[RECORDS Boundary: Start]
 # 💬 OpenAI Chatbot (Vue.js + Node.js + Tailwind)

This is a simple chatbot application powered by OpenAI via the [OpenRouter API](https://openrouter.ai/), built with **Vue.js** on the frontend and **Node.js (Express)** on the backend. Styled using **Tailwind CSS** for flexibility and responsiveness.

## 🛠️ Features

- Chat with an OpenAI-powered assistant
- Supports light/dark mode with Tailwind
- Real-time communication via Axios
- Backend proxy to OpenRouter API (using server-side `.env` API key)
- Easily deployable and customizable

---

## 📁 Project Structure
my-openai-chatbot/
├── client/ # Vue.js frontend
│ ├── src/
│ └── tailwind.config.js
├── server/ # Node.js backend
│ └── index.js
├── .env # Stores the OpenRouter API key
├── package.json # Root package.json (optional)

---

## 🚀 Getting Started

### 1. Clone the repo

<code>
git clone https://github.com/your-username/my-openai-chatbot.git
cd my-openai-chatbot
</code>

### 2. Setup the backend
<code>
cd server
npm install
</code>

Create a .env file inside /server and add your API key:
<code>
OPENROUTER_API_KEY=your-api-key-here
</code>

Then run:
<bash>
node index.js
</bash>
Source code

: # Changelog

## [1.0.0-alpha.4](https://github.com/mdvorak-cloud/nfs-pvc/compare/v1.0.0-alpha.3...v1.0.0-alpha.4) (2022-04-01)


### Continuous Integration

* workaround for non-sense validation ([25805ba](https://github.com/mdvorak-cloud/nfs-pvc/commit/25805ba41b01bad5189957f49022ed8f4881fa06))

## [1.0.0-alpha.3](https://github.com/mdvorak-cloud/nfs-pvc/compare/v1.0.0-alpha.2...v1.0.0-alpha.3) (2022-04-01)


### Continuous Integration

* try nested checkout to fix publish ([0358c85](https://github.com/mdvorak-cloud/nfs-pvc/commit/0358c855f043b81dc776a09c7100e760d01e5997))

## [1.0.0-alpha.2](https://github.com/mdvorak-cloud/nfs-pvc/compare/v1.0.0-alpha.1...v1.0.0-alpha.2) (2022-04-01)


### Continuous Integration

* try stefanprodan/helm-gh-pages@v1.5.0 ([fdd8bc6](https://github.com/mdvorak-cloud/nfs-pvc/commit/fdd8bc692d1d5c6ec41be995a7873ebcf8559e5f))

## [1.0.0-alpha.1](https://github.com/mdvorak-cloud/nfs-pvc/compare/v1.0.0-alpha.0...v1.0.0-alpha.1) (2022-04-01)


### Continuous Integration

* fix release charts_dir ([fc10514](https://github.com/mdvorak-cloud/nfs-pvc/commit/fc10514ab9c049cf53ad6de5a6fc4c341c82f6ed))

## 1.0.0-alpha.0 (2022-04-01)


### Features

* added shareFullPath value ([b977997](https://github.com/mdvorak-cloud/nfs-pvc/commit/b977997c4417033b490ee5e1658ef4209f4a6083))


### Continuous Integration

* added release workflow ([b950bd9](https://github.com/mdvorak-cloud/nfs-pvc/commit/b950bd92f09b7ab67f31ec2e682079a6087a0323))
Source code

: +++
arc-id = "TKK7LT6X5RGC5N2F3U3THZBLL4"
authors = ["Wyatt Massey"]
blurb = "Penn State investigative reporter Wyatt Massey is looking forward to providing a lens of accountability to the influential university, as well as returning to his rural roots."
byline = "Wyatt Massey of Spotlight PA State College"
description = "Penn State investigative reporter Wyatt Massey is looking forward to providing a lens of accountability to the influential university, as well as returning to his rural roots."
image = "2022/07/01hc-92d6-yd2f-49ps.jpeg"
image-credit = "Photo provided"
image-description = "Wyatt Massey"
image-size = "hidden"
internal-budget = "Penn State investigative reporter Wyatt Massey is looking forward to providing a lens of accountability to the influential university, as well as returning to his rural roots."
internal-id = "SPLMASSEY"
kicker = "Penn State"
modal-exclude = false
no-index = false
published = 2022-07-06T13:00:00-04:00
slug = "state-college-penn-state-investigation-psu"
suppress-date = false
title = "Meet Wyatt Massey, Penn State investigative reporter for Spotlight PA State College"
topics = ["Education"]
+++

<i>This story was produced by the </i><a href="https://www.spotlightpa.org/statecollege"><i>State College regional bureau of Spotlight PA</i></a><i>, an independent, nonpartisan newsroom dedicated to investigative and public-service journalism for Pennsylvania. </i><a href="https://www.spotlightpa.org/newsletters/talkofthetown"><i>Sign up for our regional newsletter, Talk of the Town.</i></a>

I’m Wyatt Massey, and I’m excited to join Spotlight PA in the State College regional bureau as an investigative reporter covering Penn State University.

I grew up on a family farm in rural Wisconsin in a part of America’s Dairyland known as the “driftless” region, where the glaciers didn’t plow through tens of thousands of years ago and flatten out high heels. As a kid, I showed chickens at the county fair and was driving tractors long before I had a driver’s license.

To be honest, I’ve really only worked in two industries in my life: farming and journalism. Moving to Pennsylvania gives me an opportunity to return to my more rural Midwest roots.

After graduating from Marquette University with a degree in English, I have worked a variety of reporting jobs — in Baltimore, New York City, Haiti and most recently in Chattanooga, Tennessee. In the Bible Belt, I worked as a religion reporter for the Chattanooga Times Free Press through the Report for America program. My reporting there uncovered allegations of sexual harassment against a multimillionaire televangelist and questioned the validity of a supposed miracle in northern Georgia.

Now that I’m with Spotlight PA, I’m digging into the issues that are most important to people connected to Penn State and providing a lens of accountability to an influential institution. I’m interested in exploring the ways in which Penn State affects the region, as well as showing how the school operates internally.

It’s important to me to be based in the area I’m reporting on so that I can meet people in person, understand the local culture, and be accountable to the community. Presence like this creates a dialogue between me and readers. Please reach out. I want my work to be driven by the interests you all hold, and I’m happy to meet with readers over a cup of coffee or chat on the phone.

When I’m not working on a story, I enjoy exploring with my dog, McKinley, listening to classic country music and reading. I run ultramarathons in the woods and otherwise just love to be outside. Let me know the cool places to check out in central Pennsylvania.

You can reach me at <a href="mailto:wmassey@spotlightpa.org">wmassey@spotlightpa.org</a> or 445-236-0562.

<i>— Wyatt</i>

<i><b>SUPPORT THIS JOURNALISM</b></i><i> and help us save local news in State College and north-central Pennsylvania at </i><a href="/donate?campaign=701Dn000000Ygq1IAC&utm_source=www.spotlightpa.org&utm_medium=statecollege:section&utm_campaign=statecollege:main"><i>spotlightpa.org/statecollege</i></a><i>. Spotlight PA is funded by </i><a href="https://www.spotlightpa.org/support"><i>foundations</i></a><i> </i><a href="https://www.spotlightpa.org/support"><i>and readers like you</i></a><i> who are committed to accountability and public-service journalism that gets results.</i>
[RECORDS Boundary: End]
[RECORDS Boundary: Start]
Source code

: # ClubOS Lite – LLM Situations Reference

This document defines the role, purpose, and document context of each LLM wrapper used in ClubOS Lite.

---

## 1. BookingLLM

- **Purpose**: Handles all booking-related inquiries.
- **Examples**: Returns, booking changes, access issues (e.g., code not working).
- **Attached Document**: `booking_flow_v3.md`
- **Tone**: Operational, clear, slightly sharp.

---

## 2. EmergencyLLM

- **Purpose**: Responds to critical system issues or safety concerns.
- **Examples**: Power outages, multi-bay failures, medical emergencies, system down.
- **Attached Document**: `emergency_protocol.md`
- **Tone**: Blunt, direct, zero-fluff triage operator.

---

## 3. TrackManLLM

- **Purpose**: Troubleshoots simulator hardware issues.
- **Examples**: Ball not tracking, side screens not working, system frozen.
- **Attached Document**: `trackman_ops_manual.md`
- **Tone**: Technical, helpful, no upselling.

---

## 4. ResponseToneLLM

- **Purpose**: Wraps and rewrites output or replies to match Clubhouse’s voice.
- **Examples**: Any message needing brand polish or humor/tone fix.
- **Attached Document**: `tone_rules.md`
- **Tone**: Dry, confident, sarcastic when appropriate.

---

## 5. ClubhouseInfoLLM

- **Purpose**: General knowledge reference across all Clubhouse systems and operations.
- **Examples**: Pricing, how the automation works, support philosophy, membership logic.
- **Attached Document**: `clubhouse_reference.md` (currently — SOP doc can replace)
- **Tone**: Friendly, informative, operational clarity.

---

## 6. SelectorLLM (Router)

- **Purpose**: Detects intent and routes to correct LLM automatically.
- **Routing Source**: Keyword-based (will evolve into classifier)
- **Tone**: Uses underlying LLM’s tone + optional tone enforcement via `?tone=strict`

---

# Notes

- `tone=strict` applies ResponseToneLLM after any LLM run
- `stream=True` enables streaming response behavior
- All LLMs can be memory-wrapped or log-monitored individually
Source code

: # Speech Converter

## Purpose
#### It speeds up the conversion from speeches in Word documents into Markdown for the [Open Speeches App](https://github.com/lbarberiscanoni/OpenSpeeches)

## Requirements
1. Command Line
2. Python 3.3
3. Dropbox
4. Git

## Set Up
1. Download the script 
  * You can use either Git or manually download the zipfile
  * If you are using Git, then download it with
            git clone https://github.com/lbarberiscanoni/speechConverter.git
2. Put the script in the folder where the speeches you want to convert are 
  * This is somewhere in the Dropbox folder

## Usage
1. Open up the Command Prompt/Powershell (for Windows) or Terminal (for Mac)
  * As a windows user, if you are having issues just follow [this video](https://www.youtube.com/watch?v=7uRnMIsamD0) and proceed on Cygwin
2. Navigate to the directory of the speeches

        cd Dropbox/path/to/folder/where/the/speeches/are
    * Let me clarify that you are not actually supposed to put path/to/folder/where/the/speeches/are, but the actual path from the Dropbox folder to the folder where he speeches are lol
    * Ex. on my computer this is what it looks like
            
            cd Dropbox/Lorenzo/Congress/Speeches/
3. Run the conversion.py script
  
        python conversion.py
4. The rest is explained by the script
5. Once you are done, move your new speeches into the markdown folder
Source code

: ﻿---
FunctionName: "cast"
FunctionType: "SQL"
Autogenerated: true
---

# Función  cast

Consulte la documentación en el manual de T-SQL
[RECORDS Boundary: End]
[RECORDS Boundary: Start]
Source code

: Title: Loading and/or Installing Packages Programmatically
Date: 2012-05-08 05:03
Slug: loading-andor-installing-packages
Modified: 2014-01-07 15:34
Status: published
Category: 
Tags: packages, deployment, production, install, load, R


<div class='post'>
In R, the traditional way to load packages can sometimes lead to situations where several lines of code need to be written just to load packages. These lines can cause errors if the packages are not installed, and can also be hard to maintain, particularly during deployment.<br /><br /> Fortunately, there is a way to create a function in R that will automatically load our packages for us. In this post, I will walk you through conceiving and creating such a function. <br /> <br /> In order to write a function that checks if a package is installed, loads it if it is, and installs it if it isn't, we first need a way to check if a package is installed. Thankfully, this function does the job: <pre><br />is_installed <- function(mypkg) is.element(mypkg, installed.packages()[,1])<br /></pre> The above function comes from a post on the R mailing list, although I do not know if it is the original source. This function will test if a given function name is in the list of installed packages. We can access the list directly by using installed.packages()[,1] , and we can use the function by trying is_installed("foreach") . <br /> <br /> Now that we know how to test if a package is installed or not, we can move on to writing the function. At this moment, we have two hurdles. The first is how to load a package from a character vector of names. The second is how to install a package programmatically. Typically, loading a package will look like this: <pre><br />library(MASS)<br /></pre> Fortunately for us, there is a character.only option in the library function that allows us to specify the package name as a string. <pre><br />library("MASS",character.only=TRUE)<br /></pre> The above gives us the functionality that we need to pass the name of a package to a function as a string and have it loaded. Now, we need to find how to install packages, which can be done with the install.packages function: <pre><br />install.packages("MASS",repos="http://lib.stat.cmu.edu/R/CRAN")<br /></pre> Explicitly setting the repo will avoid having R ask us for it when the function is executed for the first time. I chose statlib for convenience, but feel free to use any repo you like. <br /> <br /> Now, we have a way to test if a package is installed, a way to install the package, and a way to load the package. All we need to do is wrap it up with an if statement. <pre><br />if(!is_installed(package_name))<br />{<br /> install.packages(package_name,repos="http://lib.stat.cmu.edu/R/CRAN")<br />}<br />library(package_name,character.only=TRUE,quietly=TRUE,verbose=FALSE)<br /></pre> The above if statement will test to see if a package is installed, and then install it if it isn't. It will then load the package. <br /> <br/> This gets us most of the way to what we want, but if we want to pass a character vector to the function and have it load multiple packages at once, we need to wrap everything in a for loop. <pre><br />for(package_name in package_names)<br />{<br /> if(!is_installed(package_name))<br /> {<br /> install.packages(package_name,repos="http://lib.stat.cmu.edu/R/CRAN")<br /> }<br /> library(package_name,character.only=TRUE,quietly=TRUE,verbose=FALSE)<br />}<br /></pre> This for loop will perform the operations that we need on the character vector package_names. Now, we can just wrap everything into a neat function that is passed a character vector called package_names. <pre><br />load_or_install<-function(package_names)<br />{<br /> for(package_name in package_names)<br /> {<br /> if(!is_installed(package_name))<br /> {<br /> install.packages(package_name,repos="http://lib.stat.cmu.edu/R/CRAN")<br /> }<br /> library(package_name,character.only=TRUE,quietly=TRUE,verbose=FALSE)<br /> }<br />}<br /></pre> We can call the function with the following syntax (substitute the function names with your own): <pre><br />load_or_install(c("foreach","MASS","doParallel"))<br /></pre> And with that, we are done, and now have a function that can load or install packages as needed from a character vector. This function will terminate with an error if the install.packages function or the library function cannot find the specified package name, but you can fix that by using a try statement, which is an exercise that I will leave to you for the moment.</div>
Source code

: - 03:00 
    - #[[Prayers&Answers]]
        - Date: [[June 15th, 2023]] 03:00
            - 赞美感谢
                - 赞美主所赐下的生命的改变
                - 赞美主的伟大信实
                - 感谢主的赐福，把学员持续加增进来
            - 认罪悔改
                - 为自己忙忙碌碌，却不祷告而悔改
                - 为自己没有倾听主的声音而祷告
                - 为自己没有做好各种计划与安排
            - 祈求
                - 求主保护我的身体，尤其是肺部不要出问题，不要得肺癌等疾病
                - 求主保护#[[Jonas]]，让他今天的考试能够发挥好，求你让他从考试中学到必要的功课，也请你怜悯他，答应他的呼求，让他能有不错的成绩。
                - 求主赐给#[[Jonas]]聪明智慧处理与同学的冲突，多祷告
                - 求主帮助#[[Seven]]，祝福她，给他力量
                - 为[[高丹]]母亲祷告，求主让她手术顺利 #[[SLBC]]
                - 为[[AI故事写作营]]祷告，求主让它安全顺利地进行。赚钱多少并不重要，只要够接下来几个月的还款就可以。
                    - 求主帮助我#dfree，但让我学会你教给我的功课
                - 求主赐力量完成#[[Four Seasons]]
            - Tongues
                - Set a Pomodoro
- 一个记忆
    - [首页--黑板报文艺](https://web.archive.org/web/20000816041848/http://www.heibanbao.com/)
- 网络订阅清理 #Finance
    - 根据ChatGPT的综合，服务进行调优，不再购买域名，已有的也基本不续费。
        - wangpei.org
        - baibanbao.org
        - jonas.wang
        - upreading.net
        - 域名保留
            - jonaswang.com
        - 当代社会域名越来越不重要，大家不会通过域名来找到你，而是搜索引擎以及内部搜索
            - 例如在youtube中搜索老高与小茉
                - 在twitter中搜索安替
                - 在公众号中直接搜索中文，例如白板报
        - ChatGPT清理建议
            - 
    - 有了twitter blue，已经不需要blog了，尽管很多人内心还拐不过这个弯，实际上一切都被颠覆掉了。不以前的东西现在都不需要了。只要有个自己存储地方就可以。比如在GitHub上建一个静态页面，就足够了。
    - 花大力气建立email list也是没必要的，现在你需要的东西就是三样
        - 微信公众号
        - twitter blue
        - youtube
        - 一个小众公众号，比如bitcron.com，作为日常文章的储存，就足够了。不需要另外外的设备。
[RECORDS Boundary: End]
**YOUR GOAL:**
Among the records above, only the lines between the line holding "- **Tone**: Friendly, informative, operational" and the line holding "cd Dropbox/path/to/folder/where/the/speeches/are", inclusive, are to be output, exactly as written.

**YOUR SOLUTION:**
- **Tone**: Friendly, informative, operational clarity.

---

## 6. SelectorLLM (Router)

- **Purpose**: Detects intent and routes to correct LLM automatically.
- **Routing Source**: Keyword-based (will evolve into classifier)
- **Tone**: Uses underlying LLM’s tone + optional tone enforcement via `?tone=strict`

---

# Notes

- `tone=strict` applies ResponseToneLLM after any LLM run
- `stream=True` enables streaming response behavior
- All LLMs can be memory-wrapped or log-monitored individually
Source code

: # Speech Converter

## Purpose
#### It speeds up the conversion from speeches in Word documents into Markdown for the [Open Speeches App](https://github.com/lbarberiscanoni/OpenSpeeches)

## Requirements
1. Command Line
2. Python 3.3
3. Dropbox
4. Git

## Set Up
1. Download the script 
  * You can use either Git or manually download the zipfile
  * If you are using Git, then download it with
            git clone https://github.com/lbarberiscanoni/speechConverter.git
2. Put the script in the folder where the speeches you want to convert are 
  * This is somewhere in the Dropbox folder

## Usage
1. Open up the Command Prompt/Powershell (for Windows) or Terminal (for Mac)
  * As a windows user, if you are having issues just follow [this video](https://www.youtube.com/watch?v=7uRnMIsamD0) and proceed on Cygwin
2. Navigate to the directory of the speeches

        cd Dropbox/path/to/folder/where/the/speeches/are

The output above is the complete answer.